If the import of this fact has not already caused your world view to shift with seismic force, then the avalanche of banality – in the style of Year 8 schoolgirl essayists set the task of describing “Why I would like to be acting prime minister” – may cause a little trembling or even nausea.
As for me, along with 90 per cent of the female population living lives of unutterable suburban drudgery, the undeniable femaleness of the two-day Acting Prime Minister failed to inspire any paeans of deliverance from the chains of the patriarchy. We are rather too busy getting on with our lives: educating our children, cooking the meals, putting the washing on the line and (dare I say it) changing the nappies, while also working in schools, shops, offices and hospitals, and writing columns, to be bothered about the symbolic import of Gillard’s elevation.
Gillard, though, was naturally inclined to conform to the role model feminist mantra, saying that mothers had brought their daughters to see her during the election campaign and hoping that they would pause to recognise the significance of her short-lived elevation.
Unfortunately, we have come to expect from the press that this boring, public obeisance to feminist orthodoxy is normal whenever a powerful woman arrives on the scene. Why?

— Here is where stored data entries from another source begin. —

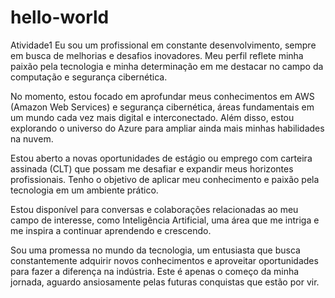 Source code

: # hello-world
Atividade1
Eu sou um profissional em constante desenvolvimento, sempre em busca de melhorias e desafios inovadores. Meu perfil reflete minha paixão pela tecnologia e minha determinação em me destacar no campo da computação e segurança cibernética.

No momento, estou focado em aprofundar meus conhecimentos em AWS (Amazon Web Services) e segurança cibernética, áreas fundamentais em um mundo cada vez mais digital e interconectado. Além disso, estou explorando o universo do Azure para ampliar ainda mais minhas habilidades na nuvem.

Estou aberto a novas oportunidades de estágio ou emprego com carteira assinada (CLT) que possam me desafiar e expandir meus horizontes profissionais. Tenho o objetivo de aplicar meu conhecimento e paixão pela tecnologia em um ambiente prático.

Estou disponível para conversas e colaborações relacionadas ao meu campo de interesse, como Inteligência Artificial, uma área que me intriga e me inspira a continuar aprendendo e crescendo.

Sou uma promessa no mundo da tecnologia, um entusiasta que busca constantemente adquirir novos conhecimentos e aproveitar oportunidades para fazer a diferença na indústria. Este é apenas o começo da minha jornada, aguardo ansiosamente pelas futuras conquistas que estão por vir.
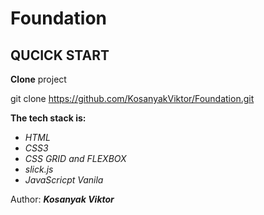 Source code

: Foundation
================================================================================

QUCICK START 
--------------------------------------------------------------------------------
**Clone** project 

git clone https://github.com/KosanyakViktor/Foundation.git

**The tech stack is:**
* *HTML*
* *CSS3*
* *CSS GRID and FLEXBOX*
* *slick.js*
* *JavaScricpt Vanila* 

Author: ***Kosanyak Viktor*** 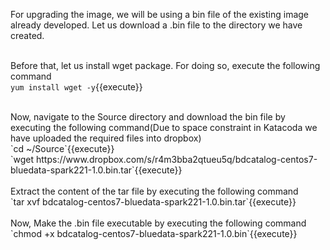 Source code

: For upgrading the image, we will be using a bin file of the existing image already developed. Let us download a .bin file to the directory we have created.

<br>Before that, let us install wget package. For doing so, execute the following command
<br>`yum install wget -y`{{execute}}

<br>
Now, navigate to the Source directory and download the bin file by executing the following command(Due to space constraint in Katacoda we have uploaded the required files into dropbox)
<br>`cd ~/Source`{{execute}}<br>
`wget https://www.dropbox.com/s/r4m3bba2qtueu5q/bdcatalog-centos7-bluedata-spark221-1.0.bin.tar`{{execute}}<br>
<br>
Extract the content of the tar file by executing the following command
<br>`tar xvf bdcatalog-centos7-bluedata-spark221-1.0.bin.tar`{{execute}}<br>
<br>
Now, Make the .bin file executable by executing the following command<br>
`chmod +x bdcatalog-centos7-bluedata-spark221-1.0.bin`{{execute}}

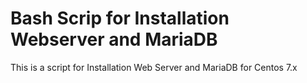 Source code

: # Bash Scrip for Installation Webserver and MariaDB
This is a script for Installation Web Server and MariaDB for Centos 7.x
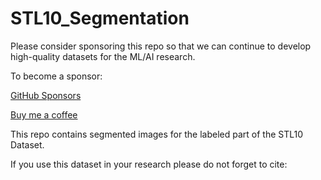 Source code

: # STL10_Segmentation

Please consider sponsoring this repo so that we can continue to develop high-quality datasets for the ML/AI research.

To become a sponsor:

[GitHub Sponsors](https://github.com/sponsors/semihyagli)

[Buy me a coffee](https://buymeacoffee.com/semihyagli)


This repo contains segmented images for the labeled part of the STL10 Dataset. 

If you use this dataset in your research please do not forget to cite:
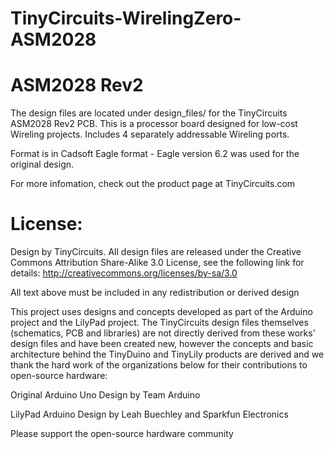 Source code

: # TinyCircuits-WirelingZero-ASM2028
# ASM2028 Rev2

The design files are located under design_files/ for the TinyCircuits ASM2028 Rev2 PCB. This is a processor board designed for low-cost Wireling projects. Includes 4 separately addressable Wireling ports.

Format is in Cadsoft Eagle format - Eagle version 6.2 was used for the original design.

For more infomation, check out the product page at TinyCircuits.com



# License:

Design by TinyCircuits.
All design files are released under the Creative Commons Attribution Share-Alike 3.0 License, see the following link for details: http://creativecommons.org/licenses/by-sa/3.0

All text above must be included in any redistribution or derived design

This project uses designs and concepts developed as part of the Arduino project and the LilyPad project.  The TinyCircuits design files themselves (schematics, PCB and libraries) are not directly derived from these works' design files and have been created new, however the concepts and basic architecture behind the TinyDuino and TinyLily products are derived and we thank the hard work of the organizations below for their contributions to open-source hardware:
  
Original Arduino Uno Design by Team Arduino

LilyPad Arduino Design by Leah Buechley and Sparkfun Electronics

Please support the open-source hardware community 

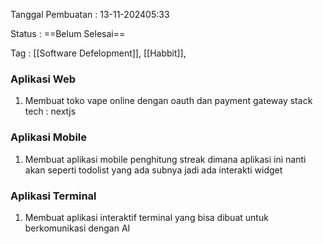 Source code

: 
Tanggal Pembuatan : 13-11-202405:33

Status : ==Belum Selesai== 

Tag :  [[Software Defelopment]], [[Habbit]], 

### Aplikasi Web

1. Membuat toko vape online dengan oauth dan payment gateway stack tech : nextjs

### Aplikasi Mobile

1. Membuat aplikasi mobile penghitung streak dimana aplikasi ini nanti akan seperti todolist yang ada subnya jadi ada interakti widget

### Aplikasi Terminal

1. Membuat aplikasi interaktif terminal yang bisa dibuat untuk berkomunikasi dengan AI

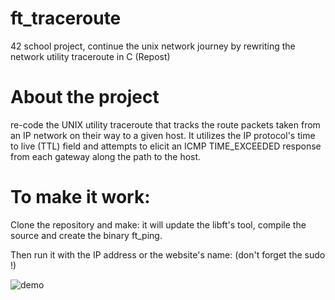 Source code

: # ft_traceroute
42 school project, continue the unix network journey by rewriting the network utility traceroute in C (Repost) 

# About the project

re-code the UNIX utility traceroute that tracks the route packets taken from an IP network on their way to a given host. It utilizes the IP protocol's time to live (TTL) field and attempts to elicit an ICMP TIME_EXCEEDED response from each gateway along the path to the host.

# To make it work:
Clone the repository and make: it will update the libft's tool, compile the source and create the binary ft_ping.

Then run it with the IP address or the website's name: (don't forget the sudo !)

![demo](https://github.com/bebosson/ft_traceroute/assets/45608547/a0b80c8e-2b2f-42fe-818c-ecc075617b56)
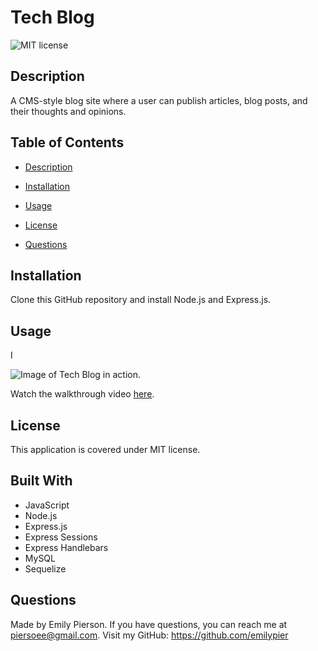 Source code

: 
# Tech Blog
![MIT license](https://img.shields.io/badge/license-MIT-yellow)

## Description 
A CMS-style blog site where a user can publish articles, blog posts, and their thoughts and opinions.

## Table of Contents 

* [Description](#description)

* [Installation](#installation)

* [Usage](#usage)

* [License](#license)

* [Questions](#questions)

## Installation
Clone this GitHub repository and install Node.js and Express.js.

## Usage
I

![Image of Tech Blog in action.](.png)

Watch the walkthrough video [here](link).


## License
This application is covered under MIT license.

## Built With
* JavaScript
* Node.js
* Express.js
* Express Sessions
* Express Handlebars
* MySQL
* Sequelize

## Questions
Made by Emily Pierson.
If you have questions, you can reach me at piersoee@gmail.com. 
Visit my GitHub: https://github.com/emilypier
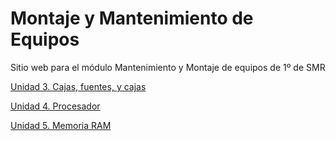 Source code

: # Montaje y Mantenimiento de Equipos

Sitio web para el módulo Mantenimiento y Montaje de equipos de 1º de SMR

[Unidad 3. Cajas, fuentes, y cajas](unidad03.md)

[Unidad 4. Procesador](unidad04.md) 

[Unidad 5. Memoria RAM](unidad05.md) 
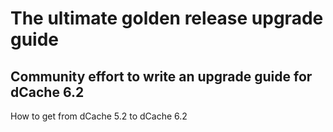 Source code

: # The ultimate golden release upgrade guide

## Community effort to write an upgrade guide for dCache 6.2

How to get from dCache 5.2 to dCache 6.2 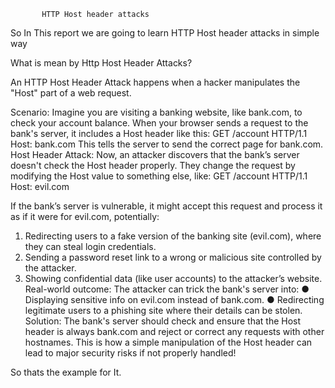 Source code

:            HTTP Host header attacks

So In This report we are going to learn HTTP Host header attacks in simple way


What is mean by Http Host Header Attacks?

An HTTP Host Header Attack happens when a hacker manipulates the "Host" part of a web request.

Scenario:
Imagine you are visiting a banking website, like bank.com, to check your account balance. When your browser sends a request to the bank's server, it includes a Host header like this:
GET /account HTTP/1.1
Host: bank.com
This tells the server to send the correct page for bank.com.
Host Header Attack:
Now, an attacker discovers that the bank’s server doesn't check the Host header properly. They change the request by modifying the Host value to something else, like:
GET /account HTTP/1.1
Host: evil.com

If the bank’s server is vulnerable, it might accept this request and process it as if it were for evil.com, potentially:
1.	Redirecting users to a fake version of the banking site (evil.com), where they can steal login credentials.
2.	Sending a password reset link to a wrong or malicious site controlled by the attacker.
3.	Showing confidential data (like user accounts) to the attacker’s website.
Real-world outcome:
The attacker can trick the bank's server into:
●	Displaying sensitive info on evil.com instead of bank.com.
●	Redirecting legitimate users to a phishing site where their details can be stolen.
Solution:
The bank's server should check and ensure that the Host header is always bank.com and reject or correct any requests with other hostnames.
This is how a simple manipulation of the Host header can lead to major security risks if not properly handled!

So thats the example for It.
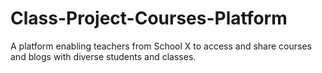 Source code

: # Class-Project-Courses-Platform
A platform enabling teachers from School X to access and share courses and blogs with diverse students and classes.
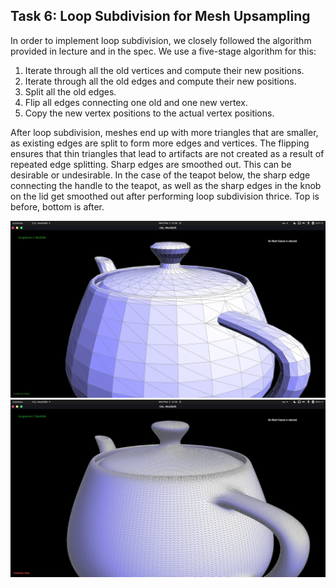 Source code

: ## Task 6: Loop Subdivision for Mesh Upsampling

In order to implement loop subdivision, we closely followed the
algorithm provided in lecture and in the spec. We use a five-stage
algorithm for this:
1. Iterate through all the old vertices and compute their new positions.
2. Iterate through all the old edges and compute their new positions.
3. Split all the old edges.
4. Flip all edges connecting one old and one new vertex.
5. Copy the new vertex positions to the actual vertex positions.

After loop subdivision, meshes end up with more triangles that are
smaller, as existing edges are split to form more edges and vertices.
The flipping ensures that thin triangles that lead to artifacts are not
created as a result of repeated edge splitting. Sharp edges are
smoothed out. This can be desirable or undesirable. In the case of the
teapot below, the sharp edge connecting the handle to the teapot, as
well as the sharp edges in the knob on the lid get smoothed out after
performing loop subdivision thrice. Top is before, bottom is after.

![](assets/p2_t6_1_before.png)
![](assets/p2_t6_1_after.png)


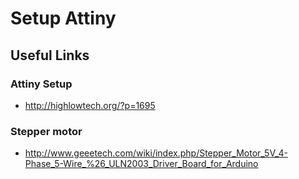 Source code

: # Setup Attiny





## Useful Links

### Attiny Setup

* http://highlowtech.org/?p=1695

### Stepper motor

* <http://www.geeetech.com/wiki/index.php/Stepper_Motor_5V_4-Phase_5-Wire_%26_ULN2003_Driver_Board_for_Arduino>

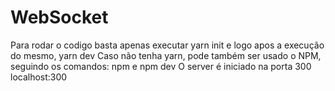 # WebSocket
Para rodar o codigo basta apenas executar yarn init e logo apos a execução do mesmo, yarn dev 
Caso não tenha yarn, pode também ser usado o NPM, seguindo os comandos: npm e npm dev
O server é iniciado na porta 300
localhost:300
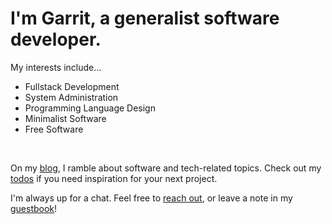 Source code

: # I'm Garrit, a generalist software developer.

My interests include...

* Fullstack Development
* System Administration
* Programming Language Design
* Minimalist Software
* Free Software

&emsp;

On my [blog](/posts), I ramble about software and tech-related topics. Check
out my [todos](/todo) if you need inspiration for your next project.

I'm always up for a chat. Feel free to [reach out](/contact), or leave a note in
my [guestbook](/guestbook)!
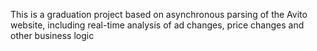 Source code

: This is a graduation project based on asynchronous parsing of the Avito website, including real-time analysis of ad changes, price changes and other business logic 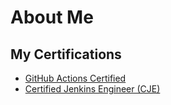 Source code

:# About Me

## My Certifications
<!--
- [AWS Certified Developer – Associate](https://www.credly.com/badges/1cef9fc6-877e-43ca-bd1e-11310e98434f/public_url)
- [AWS Certified Cloud Practitioner](https://www.credly.com/badges/f081d7a6-d679-4e39-8569-13a8fa933020/public_url)
-->
- [GitHub Actions Certified](https://www.credly.com/badges/ef3c3e9c-cd53-4f7e-b045-650e1bb9d2fc/public_url)
- [Certified Jenkins Engineer (CJE)](https://certificates.cloudbees.com/8c60e42e-d95e-4dfd-a721-5b43a9e726e5)
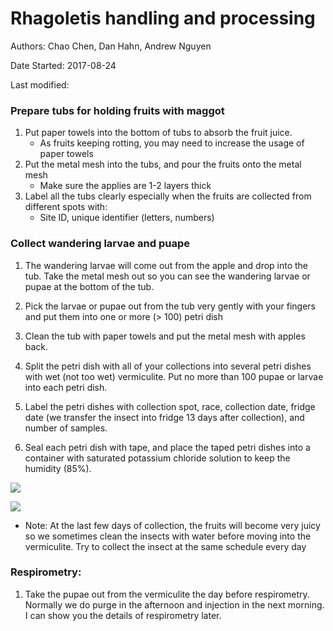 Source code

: # Rhagoletis handling and processing

Authors: Chao Chen, Dan Hahn, Andrew Nguyen 

Date Started: 2017-08-24

Last modified:

### Prepare tubs for holding fruits with maggot

1. Put paper towels into the bottom of tubs to absorb the fruit juice. 
   * As fruits keeping rotting, you may need to increase the usage of paper towels
2. Put the metal mesh into the tubs, and pour the fruits onto the metal mesh
   * Make sure the applies are 1-2 layers thick 
3. Label all the tubs clearly especially when the fruits are collected from different spots with: 
   * Site ID, unique identifier (letters, numbers)

### Collect wandering larvae and puape

1. The wandering larvae will come out from the apple and drop into the tub. Take the metal mesh out so you can see the wandering larvae or pupae at the bottom of the tub.   

2. Pick the larvae or pupae out from the tub very gently with your fingers and put them into one or more (> 100) petri dish

3. Clean the tub with paper towels and put the metal mesh with apples back.   

4. Split the petri dish with all of your collections into several petri dishes with wet (not too wet) vermiculite. Put no more than 100 pupae or larvae into each petri dish.   

5. Label the petri dishes with collection spot, race, collection date, fridge date (we transfer the insect into fridge 13 days after collection), and number of samples.   

6. Seal each petri dish with tape, and place the taped petri dishes into a container with saturated potassium chloride solution to keep the humidity (85%).


![](https://user-images.githubusercontent.com/4654474/29672388-1788f106-88ba-11e7-8ce2-933e25909784.png)   

![](https://user-images.githubusercontent.com/4654474/29672387-176b63ac-88ba-11e7-8f12-47325686cf78.png)    

* Note: At the last few days of collection, the fruits will become very juicy so we sometimes clean the insects with water before moving into the vermiculite. Try to collect the insect at the same schedule every day   

### Respirometry:   

1.	Take the pupae out from the vermiculite the day before respirometry. Normally we do purge in the afternoon and injection in the next morning. I can show you the details of respirometry later.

Women who attain high public office are the natural heroines of those creaky old gorgons, not because of virtue but because the sisterhood has always elevated power over virtue and condemned marriage and children as domestic slavery. They would rather see children reared by paid carers than their own mothers (known in Eva Cox fem-speak as home-based carers).
Indeed, they would rather see women deprived of children than deprived of a job because women in this world view are not really valuable as just mothers. They are valuable only if they are also workers.
The notion that caused a lot of huffing and puffing last year, that Gillard could not represent the average Australian because she was “deliberately barren” and had no acquaintance with the uses of the bucket and a product called Napisan, was deemed deeply offensive by the ultra-PC press gallery. But, really, it was wrong on only one count: that her circumstances would bar her from rising to her new position.
After all, how could Gillard become Deputy Prime Minister and represent anyone’s interests in that role if she did have any children? Her childlessness, ironically for the huffy-puffy media, is exactly why Gillard is a natural feminist heroine. She can devote her entire life to the pursuit of office and power.
Read the rest here.
For a taste of Shanahan’s past, read “Sex revolution robbed us of fertility”:
Despite the media’s discomfort, the fertility crisis in the West is a moral problem and, of course, only moral leaders such as Pope BenedictXVI have the guts and authority to enunciate it.
The truth about declining fertility is not all that complicated. It is the inevitable result of a so-called sexual revolution that broke the nexus between sex and having children, and has skewed our relationships, particularly marriage, forever.
What the media coyly refer to as private morality — also known as sexual morality — is having all too public social consequences.
On average, women in Europe will now only bear 1.5 children each, and in some places it is down to 1.2. The enlightened West can’t produce enough children to fuel its economy or maintain its culture.